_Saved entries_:
····················

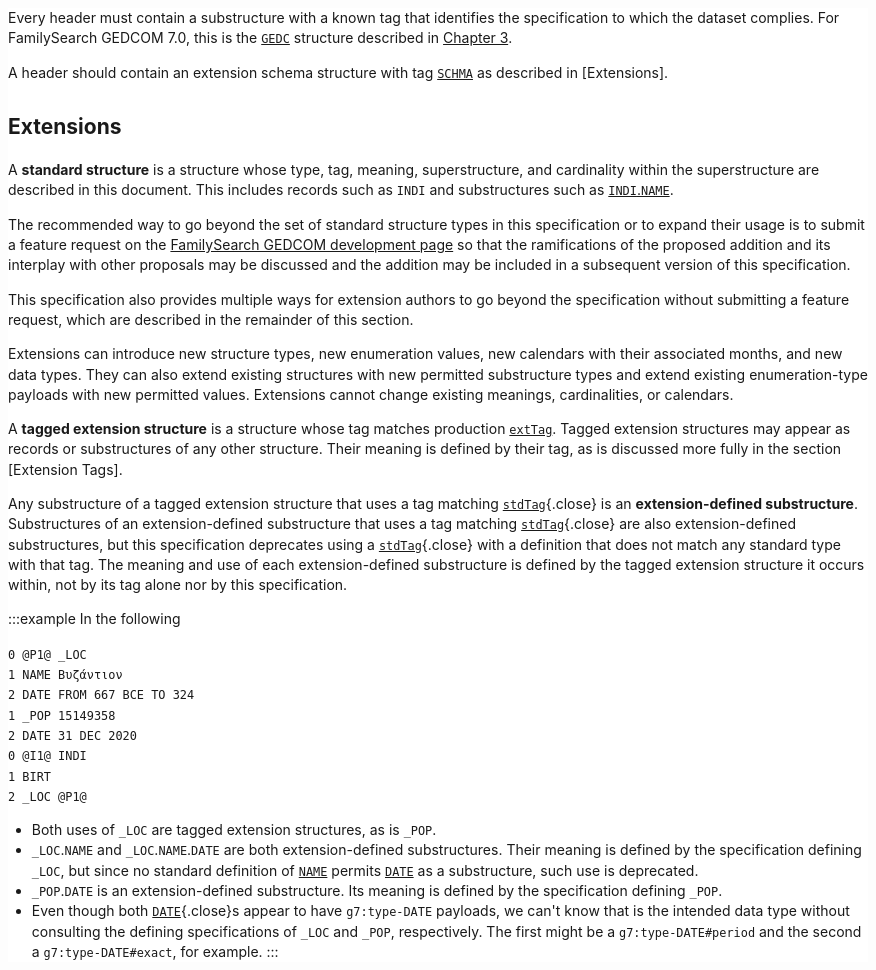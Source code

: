 Every header must contain a substructure with a known tag that identifies the specification to which the dataset complies.
For FamilySearch GEDCOM 7.0, this is the [`GEDC`](#GEDC) structure described in [Chapter 3](#GEDC).

A header should contain an extension schema structure with tag [`SCHMA`](#SCHMA)
as described in [Extensions].

##  Extensions

A **standard structure** is a structure whose type, tag, meaning, superstructure, and cardinality within the superstructure are described in this document. This includes records such as `INDI` and substructures such as [`INDI`.`NAME`](#INDI-NAME).

The recommended way to go beyond the set of standard structure types in this specification or to expand their usage is to submit a feature request on the [FamilySearch GEDCOM development page](https://github.com/FamilySearch/GEDCOM/issues) so that the ramifications of the proposed addition and its interplay with other proposals may be discussed and the addition may be included in a subsequent version of this specification.

This specification also provides multiple ways for extension authors to go beyond the specification without submitting a feature request, which are described in the remainder of this section.

Extensions can introduce new structure types, new enumeration values, new calendars with their associated months, and new data types.
They can also extend existing structures with new permitted substructure types and extend existing enumeration-type payloads with new permitted values.
Extensions cannot change existing meanings, cardinalities, or calendars.

A **tagged extension structure** is a structure whose tag matches production [`extTag`](#lines). Tagged extension structures may appear as records or substructures of any other structure. Their meaning is defined by their tag, as is discussed more fully in the section [Extension Tags].

Any substructure of a tagged extension structure that uses a tag matching [`stdTag`](#lines){.close} is an **extension-defined substructure**.
Substructures of an extension-defined substructure that uses a tag matching [`stdTag`](#lines){.close} are also extension-defined substructures, but this specification deprecates using a [`stdTag`](#lines){.close} with a definition that does not match any standard type with that tag.
The meaning and use of each extension-defined substructure is defined by the tagged extension structure it occurs within, not by its tag alone nor by this specification.

:::example
In the following

```gedcom
0 @P1@ _LOC
1 NAME Βυζάντιον
2 DATE FROM 667 BCE TO 324
1 _POP 15149358
2 DATE 31 DEC 2020
0 @I1@ INDI
1 BIRT
2 _LOC @P1@
```

- Both uses of `_LOC` are tagged extension structures, as is `_POP`.
- `_LOC`.`NAME` and `_LOC`.`NAME`.`DATE` are both extension-defined substructures. Their meaning is defined by the specification defining `_LOC`, but since no standard definition of [`NAME`](#NAME) permits [`DATE`](#DATE) as a substructure, such use is
deprecated.
- `_POP`.`DATE` is an extension-defined substructure. Its meaning is defined by the specification defining `_POP`.
- Even though both [`DATE`](#DATE){.close}s appear to have `g7:type-DATE` payloads, we can't know that is the intended data type without consulting the defining specifications of `_LOC` and `_POP`, respectively. The first might be a `g7:type-DATE#period` and the second a `g7:type-DATE#exact`, for example.
:::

····················

_TASK DETAILS_: Write out the records above exactly. Begin with the first line, end with the line holding "The recommended way", and drop the pictures.

_SOLUTION TO THE PROBLEM_:
Source code

: Every header must contain a substructure with a known tag that identifies the specification to which the dataset complies.
For FamilySearch GEDCOM 7.0, this is the [`GEDC`](#GEDC) structure described in [Chapter 3](#GEDC).

A header should contain an extension schema structure with tag [`SCHMA`](#SCHMA)
as described in [Extensions].

##  Extensions

A **standard structure** is a structure whose type, tag, meaning, superstructure, and cardinality within the superstructure are described in this document. This includes records such as `INDI` and substructures such as [`INDI`.`NAME`](#INDI-NAME).

The recommended way to go beyond the set of standard structure types in this specification or to expand their usage is to submit a feature request on the [FamilySearch GEDCOM development page](https://github.com/FamilySearch/GEDCOM/issues) so that the ramifications of the proposed addition and its interplay with other proposals may be discussed and the addition may be included in a subsequent version of this specification.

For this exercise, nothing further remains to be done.